Venezuela's chief prosecutor said Monday that investigators believe prisoners started the blaze that killed 68 people in one of the worst jail fires in the nation's history by lighting some mattresses on fire.
Tarek William Saab said prisoners sparked the flames last week in response to a "type of inspection'' being conducted by authorities at the police station jail in Valencia, 100 miles (160 kilometers) west of Caracas.
In his first comments explaining how the fire happened, Saab, a close ally of President Nicolas Maduro, told Union Radio that police officials nonetheless bore responsibility and would be held accountable.
The five officers detained thus far face charges including homicide and negligence, he said.
"There could be more arrests because we are only in the preliminary stage of the investigation,'' Saab said.

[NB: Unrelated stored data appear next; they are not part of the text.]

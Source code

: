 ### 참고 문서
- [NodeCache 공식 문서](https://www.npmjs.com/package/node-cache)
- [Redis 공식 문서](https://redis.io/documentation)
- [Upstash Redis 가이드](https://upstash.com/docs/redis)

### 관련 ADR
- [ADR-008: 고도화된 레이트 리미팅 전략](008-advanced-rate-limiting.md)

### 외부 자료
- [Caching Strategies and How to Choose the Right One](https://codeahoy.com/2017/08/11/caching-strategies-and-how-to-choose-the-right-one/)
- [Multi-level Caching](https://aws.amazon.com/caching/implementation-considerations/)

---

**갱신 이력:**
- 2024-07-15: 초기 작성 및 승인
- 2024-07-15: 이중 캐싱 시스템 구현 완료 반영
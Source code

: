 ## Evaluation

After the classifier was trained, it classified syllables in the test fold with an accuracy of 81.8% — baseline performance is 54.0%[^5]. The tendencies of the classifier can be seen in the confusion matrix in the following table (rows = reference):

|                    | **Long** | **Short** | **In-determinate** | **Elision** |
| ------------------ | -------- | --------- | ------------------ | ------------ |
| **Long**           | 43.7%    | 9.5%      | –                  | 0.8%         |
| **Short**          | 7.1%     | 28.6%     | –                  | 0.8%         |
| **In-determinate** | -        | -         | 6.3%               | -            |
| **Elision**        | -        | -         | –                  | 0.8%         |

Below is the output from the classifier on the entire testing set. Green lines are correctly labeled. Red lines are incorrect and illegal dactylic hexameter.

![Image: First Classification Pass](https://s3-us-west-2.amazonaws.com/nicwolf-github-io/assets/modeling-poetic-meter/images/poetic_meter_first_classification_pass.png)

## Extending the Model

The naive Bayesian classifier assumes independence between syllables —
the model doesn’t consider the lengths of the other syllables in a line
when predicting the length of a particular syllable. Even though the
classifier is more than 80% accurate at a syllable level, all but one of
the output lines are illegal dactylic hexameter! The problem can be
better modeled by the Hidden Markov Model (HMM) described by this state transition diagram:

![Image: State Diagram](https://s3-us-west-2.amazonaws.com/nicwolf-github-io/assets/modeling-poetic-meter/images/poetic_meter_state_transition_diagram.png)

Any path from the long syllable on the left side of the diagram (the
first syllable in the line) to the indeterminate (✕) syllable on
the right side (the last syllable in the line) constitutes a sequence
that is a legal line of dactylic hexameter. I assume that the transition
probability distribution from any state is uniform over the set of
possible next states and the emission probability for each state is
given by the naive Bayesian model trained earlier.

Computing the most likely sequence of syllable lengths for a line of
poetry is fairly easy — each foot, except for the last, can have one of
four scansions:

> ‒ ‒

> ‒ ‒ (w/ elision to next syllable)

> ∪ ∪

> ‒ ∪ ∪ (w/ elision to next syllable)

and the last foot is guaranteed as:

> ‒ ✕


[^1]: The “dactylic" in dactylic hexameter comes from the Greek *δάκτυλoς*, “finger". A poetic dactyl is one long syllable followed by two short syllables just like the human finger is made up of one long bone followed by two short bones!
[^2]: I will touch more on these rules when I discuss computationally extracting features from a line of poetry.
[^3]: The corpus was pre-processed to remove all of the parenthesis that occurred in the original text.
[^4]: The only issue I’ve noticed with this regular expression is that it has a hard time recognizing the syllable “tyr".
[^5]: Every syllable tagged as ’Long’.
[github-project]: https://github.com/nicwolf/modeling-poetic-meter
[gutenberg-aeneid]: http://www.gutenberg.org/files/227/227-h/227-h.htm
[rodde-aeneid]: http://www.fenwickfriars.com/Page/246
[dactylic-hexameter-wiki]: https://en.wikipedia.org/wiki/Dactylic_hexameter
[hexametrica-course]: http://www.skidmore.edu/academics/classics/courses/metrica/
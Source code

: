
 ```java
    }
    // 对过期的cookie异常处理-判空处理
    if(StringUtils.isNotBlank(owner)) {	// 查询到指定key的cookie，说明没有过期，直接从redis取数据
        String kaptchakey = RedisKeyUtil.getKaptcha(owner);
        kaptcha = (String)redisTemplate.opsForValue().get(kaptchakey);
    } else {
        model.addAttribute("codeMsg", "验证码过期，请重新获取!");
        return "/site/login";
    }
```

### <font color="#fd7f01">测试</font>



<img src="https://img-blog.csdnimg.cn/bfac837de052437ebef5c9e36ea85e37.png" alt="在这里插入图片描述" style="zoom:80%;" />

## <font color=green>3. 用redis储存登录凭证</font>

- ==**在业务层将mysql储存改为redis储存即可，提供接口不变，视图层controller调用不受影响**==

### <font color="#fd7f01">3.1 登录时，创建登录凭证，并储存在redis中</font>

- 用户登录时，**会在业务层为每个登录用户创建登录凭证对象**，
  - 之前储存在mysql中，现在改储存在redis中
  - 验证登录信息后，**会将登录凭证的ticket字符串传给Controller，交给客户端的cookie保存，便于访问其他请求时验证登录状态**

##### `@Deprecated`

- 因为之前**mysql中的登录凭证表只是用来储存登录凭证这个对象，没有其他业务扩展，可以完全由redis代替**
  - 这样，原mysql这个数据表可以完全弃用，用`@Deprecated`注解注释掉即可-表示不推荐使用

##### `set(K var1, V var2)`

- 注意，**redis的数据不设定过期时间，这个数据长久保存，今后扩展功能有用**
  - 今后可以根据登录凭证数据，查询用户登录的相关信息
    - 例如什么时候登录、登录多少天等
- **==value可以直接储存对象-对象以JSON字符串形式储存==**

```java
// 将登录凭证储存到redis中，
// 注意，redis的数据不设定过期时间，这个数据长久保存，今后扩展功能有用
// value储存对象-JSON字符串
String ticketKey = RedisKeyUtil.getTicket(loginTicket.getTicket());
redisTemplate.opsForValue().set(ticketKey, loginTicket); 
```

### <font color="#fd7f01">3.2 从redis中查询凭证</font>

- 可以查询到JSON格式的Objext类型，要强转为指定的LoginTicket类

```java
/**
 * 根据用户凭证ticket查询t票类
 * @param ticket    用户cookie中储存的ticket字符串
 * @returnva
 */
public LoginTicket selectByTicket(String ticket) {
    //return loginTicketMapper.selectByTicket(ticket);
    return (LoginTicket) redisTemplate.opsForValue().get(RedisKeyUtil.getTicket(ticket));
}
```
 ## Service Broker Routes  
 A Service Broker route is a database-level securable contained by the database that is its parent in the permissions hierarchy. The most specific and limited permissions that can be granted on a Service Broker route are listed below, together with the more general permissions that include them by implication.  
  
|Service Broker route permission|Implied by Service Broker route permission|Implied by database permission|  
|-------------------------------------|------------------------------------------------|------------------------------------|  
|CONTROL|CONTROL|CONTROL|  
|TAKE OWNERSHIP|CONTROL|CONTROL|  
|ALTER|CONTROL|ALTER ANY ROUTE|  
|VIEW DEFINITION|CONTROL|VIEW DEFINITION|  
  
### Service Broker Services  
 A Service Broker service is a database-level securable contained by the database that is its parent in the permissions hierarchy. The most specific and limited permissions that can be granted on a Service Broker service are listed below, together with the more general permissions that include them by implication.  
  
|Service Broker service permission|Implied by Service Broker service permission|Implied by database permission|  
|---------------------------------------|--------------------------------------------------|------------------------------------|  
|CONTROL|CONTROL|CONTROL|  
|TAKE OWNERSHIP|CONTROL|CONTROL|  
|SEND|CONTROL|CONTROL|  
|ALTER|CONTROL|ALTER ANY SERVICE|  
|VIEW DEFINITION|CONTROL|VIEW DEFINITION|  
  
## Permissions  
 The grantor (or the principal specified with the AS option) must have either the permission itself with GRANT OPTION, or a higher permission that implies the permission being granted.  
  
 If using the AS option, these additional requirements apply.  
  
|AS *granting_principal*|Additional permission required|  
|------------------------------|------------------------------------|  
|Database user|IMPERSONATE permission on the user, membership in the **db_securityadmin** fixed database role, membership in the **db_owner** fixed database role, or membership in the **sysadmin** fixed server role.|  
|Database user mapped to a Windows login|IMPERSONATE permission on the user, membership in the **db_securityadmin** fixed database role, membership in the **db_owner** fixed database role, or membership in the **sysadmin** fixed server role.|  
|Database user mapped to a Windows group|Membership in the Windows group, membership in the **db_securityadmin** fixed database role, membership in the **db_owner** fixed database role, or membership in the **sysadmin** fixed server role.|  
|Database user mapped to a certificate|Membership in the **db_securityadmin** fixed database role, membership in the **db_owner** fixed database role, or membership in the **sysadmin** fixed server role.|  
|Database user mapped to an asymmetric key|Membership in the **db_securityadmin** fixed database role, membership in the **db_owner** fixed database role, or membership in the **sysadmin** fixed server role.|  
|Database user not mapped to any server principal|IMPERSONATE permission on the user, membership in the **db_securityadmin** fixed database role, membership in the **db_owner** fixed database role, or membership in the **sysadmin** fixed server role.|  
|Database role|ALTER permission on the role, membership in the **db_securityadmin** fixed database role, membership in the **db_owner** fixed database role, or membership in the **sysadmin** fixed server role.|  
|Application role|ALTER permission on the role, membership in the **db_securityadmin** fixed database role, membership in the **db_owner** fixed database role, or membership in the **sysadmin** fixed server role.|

Flames tore through a police station jail where an estimated 200 people were being kept in cells that prisoner rights advocates say were meant for no more than three dozen. The fire killed 66 prisoners and two women who were visiting. Some relatives of those killed said they received calls from their loved ones before the blaze saying that jail guards were throwing gasoline in the cellblock. Officials have not yet responded to those accusations.
Human rights advocates say the fire is one more indication of the squalid conditions in the Venezuela's jails as the nation slumps into one of the most severe economic contractions in modern Latin American history.
Saab acknowledged Monday that overcrowding contributed to the tragedy and said he would initiative a campaign along with other public agencies to remedy the issue. According to his figures, there are more than 25,000 people in police station jails. Independent estimates suggest the number could be higher.
Saab said that despite being meant as temporary holding cells, police station jails hold about 3,000 people who have already been sentenced, including some detained for up to eight years. As a result of the prisoner overflow, he estimated 30 percent of officers are now watching over prisoners instead of policing the streets.
"The majority are people who are poor,'' he said of the prisoners. "People who have no means of defending themselves.''
Saab did not reveal any further details about the fire.
The chief prosecutor took office last year after the pro-government constitutional assembly removed Luisa Ortega Diaz, his outspoken predecessor who had repeatedly railed against Maduro.